On 4 May, the Lawrences gave a press conference to vent their anger. ‘Nothing has been done,' Doreen Lawrence said. 'There have been no arrests and the police won't tell us what’s happening. The black community and I cannot stand for this any longer. The killers are out there and other black kids can’t feel safe on the streets.’ Her husband added: ‘The police are not really concerned about arresting anyone. They are just going through the motions.’ (Much later, Doreen Lawrence would describe an incident at this time which particularly shocked her. She took to the police station a list of the names of her son’s alleged killers provided by friends and sympathizers. 'I presented it to one of the officers and while we were talking I watched. He folded the paper and rolled it into a ball in his hand.
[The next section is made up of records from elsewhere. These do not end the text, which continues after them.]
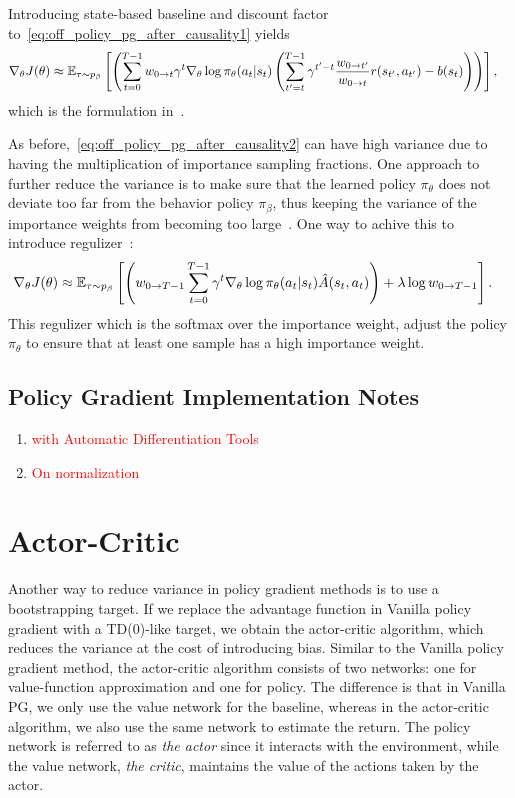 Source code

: \documentclass{article}
\begin{document}
Introducing state-based baseline and discount factor to~\eqref{eq:off_policy_pg_after_causality1} yields
\begin{align}
\nabla_\theta J(\theta) &\approx {\mathbb E}_{\tau \sim p_\beta} \left[\left(\sum_{t=0}^{T-1} w_{0\to t}\gamma^t \nabla_\theta \log \pi_\theta(a_t\vert s_t)  \left(\sum_{t^\prime=t}^{T-1} \gamma^{t^\prime - t}\frac{w_{{0} \to {t^\prime}}}{w_{{0} \to {t}}} r(s_{t^\prime}, a_{t^\prime}) - b(s_t)\right)\right) \right],\label{eq:off_policy_pg_after_causality2}
\end{align}
which is the formulation in~\cite{precup2000eligibility}.

As before,~\eqref{eq:off_policy_pg_after_causality2} can have high variance due to having the multiplication of importance sampling fractions.
One approach to further reduce the variance is to make sure that the learned policy $\pi_\theta$ does not deviate too far from the behavior policy $\pi_\beta$, thus keeping the variance of the importance weights from becoming too large~\cite{levine2020offline}.
One way to achive this to introduce regulizer~\cite{levine2013guided,levine2020offline}:
\begin{align*}
\nabla_\theta J(\theta) &\approx {\mathbb E}_{\tau \sim p_\beta} \left[\left( w_{{0} \to {T-1}} \sum_{t=0}^{T-1}\gamma^t \nabla_\theta \log \pi_\theta (a_t\vert s_t) \hat A(s_t,a_t)\right) + \lambda \log w_{{0} \to {T-1}}\right].
\end{align*}
This regulizer which is the softmax over the importance weight, adjust the policy $\pi_\theta$ to ensure that at least one sample has a high importance weight.

\subsection{Policy Gradient Implementation Notes}

\begin{enumerate}
    \item \textcolor{red}{with Automatic Differentiation Tools}
    \item \textcolor{red}{On normalization}
\end{enumerate}

\newpage
\section{Actor-Critic}

Another way to reduce variance in policy gradient methods is to use a bootstrapping target. If we replace the advantage function in Vanilla policy gradient with a TD(0)-like target, we obtain the actor-critic algorithm, which reduces the variance at the cost of introducing bias. Similar to the Vanilla policy gradient method, the actor-critic algorithm consists of two networks: one for value-function approximation and one for policy. The difference is that in Vanilla PG, we only use the value network for the baseline, whereas in the actor-critic algorithm, we also use the same network to estimate the return. The policy network is referred to as \textit{the actor} since it interacts with the environment, while the value network, \textit{the critic}, maintains the value of the actions taken by the actor.
\end{document}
I asked “Are you going to throw it in the bin?” He said “No, no.”’ In fact, two of the six names on the list figured in later legal proceedings.)
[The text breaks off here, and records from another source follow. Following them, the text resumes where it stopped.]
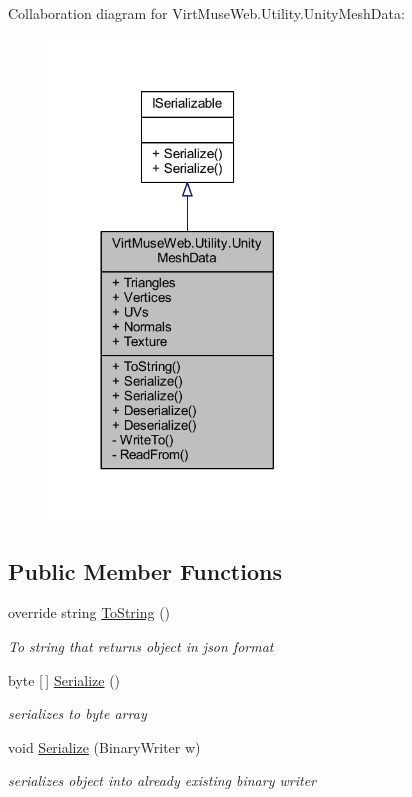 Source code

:Collaboration diagram for Virt\+Muse\+Web.\+Utility.\+Unity\+Mesh\+Data\+:
\nopagebreak
\begin{figure}[H]
\begin{center}
\leavevmode
\includegraphics[width=209pt]{class_virt_muse_web_1_1_utility_1_1_unity_mesh_data__coll__graph}
\end{center}
\end{figure}
\subsection*{Public Member Functions}
\begin{DoxyCompactItemize}
\item 
override string \mbox{\hyperlink{class_virt_muse_web_1_1_utility_1_1_unity_mesh_data_a75d6a8e007b7f5feaac4b550ac5eb67b}{To\+String}} ()
\begin{DoxyCompactList}\small\item\em To string that returns object in json format \end{DoxyCompactList}\item 
byte \mbox{[}$\,$\mbox{]} \mbox{\hyperlink{class_virt_muse_web_1_1_utility_1_1_unity_mesh_data_aecb9b3e9ca6cb88d5126e228982b4e06}{Serialize}} ()
\begin{DoxyCompactList}\small\item\em serializes to byte array \end{DoxyCompactList}\item 
void \mbox{\hyperlink{class_virt_muse_web_1_1_utility_1_1_unity_mesh_data_ae1ccde7727b2551f950ce046499774f2}{Serialize}} (Binary\+Writer w)
\begin{DoxyCompactList}\small\item\em serializes object into already existing binary writer \end{DoxyCompactList}\end{DoxyCompactItemize}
Two days later the police met the Lawrences to try to clear the air. They insisted that they were pursuing the case vigorously, with twenty-five officers working full-time from the incident room at Plumstead police station, and they invited the Lawrences to visit the station to see the work in progress. (The invitation was refused.) The police also said that they were properly investigating the many tip-offs they had received. The officers left the meeting believing that a ‘fragile peace’ had been established.
They were wrong. The next day the Lawrences staged a remarkable publicity coup. Nelson Mandela, on only his second visit to Britain since his release from jail, agreed to meet them. The Lawrences emerged from Mandela’s hotel in central London to face a crowd of reporters and camera crews. They complained about the ‘cavalier’ attitude of the police and the police’s failure to act on the information they had been given. Their complaints were widely reported. Two weeks after the murder, the Lawrence case had at last become news.